**Task goal:** Starting with the line that contains "We also need", write out each line through the end of the listing, unchanged. Output nothing else.

[Information given Boundary: Start]

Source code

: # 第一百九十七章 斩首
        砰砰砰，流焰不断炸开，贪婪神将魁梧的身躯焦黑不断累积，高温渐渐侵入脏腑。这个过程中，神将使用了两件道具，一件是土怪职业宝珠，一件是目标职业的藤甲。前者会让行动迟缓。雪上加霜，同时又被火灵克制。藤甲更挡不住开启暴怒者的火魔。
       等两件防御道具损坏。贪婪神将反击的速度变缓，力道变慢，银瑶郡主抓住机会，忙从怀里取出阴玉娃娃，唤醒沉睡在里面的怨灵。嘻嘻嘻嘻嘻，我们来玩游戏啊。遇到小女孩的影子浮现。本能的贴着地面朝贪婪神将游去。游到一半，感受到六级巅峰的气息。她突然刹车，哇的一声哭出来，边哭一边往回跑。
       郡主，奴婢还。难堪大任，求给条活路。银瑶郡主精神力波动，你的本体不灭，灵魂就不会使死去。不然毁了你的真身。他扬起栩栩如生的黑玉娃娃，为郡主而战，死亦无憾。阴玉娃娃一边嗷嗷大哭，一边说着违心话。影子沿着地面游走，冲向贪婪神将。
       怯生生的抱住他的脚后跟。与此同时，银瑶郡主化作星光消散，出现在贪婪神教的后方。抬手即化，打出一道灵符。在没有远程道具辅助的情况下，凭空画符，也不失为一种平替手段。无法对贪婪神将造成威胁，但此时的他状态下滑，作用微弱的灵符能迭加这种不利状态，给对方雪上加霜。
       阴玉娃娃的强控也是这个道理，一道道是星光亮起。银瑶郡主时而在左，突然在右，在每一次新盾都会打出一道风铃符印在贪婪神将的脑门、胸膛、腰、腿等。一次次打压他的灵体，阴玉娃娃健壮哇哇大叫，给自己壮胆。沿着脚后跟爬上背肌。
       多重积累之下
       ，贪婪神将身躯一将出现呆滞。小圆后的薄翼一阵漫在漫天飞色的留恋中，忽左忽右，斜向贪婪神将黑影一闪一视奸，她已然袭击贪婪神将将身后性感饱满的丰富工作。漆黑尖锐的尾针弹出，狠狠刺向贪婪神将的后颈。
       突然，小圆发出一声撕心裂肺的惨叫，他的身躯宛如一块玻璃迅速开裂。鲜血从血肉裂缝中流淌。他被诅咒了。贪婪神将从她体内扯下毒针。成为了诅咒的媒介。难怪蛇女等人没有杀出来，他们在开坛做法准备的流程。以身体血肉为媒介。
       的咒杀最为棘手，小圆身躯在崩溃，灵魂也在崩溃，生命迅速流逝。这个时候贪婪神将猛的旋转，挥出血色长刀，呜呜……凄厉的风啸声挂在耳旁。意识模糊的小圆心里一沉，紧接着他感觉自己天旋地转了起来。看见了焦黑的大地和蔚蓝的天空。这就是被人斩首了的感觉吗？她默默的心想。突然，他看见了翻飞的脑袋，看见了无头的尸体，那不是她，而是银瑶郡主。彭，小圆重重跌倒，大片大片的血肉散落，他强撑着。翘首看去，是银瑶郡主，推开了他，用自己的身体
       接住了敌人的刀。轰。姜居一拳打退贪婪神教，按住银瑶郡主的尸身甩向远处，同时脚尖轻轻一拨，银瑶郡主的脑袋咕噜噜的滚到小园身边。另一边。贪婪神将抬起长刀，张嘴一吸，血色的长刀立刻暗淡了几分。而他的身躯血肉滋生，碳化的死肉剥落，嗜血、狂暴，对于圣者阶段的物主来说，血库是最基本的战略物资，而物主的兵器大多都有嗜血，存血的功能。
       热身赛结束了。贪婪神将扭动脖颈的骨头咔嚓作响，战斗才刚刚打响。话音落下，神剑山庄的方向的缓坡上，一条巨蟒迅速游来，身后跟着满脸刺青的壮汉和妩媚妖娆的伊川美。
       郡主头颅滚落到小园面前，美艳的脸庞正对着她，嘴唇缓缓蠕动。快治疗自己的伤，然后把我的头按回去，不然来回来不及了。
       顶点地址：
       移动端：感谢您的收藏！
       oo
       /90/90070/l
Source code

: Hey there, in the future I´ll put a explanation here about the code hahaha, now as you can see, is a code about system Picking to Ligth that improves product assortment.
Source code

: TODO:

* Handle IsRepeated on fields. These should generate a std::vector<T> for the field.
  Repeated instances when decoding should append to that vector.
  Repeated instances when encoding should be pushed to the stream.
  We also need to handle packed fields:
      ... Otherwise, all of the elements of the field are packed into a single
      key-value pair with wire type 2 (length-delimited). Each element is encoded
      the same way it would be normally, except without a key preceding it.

[Information given Boundary: End]

**Written solution:**
  We also need to handle packed fields:
      ... Otherwise, all of the elements of the field are packed into a single
      key-value pair with wire type 2 (length-delimited). Each element is encoded
      the same way it would be normally, except without a key preceding it.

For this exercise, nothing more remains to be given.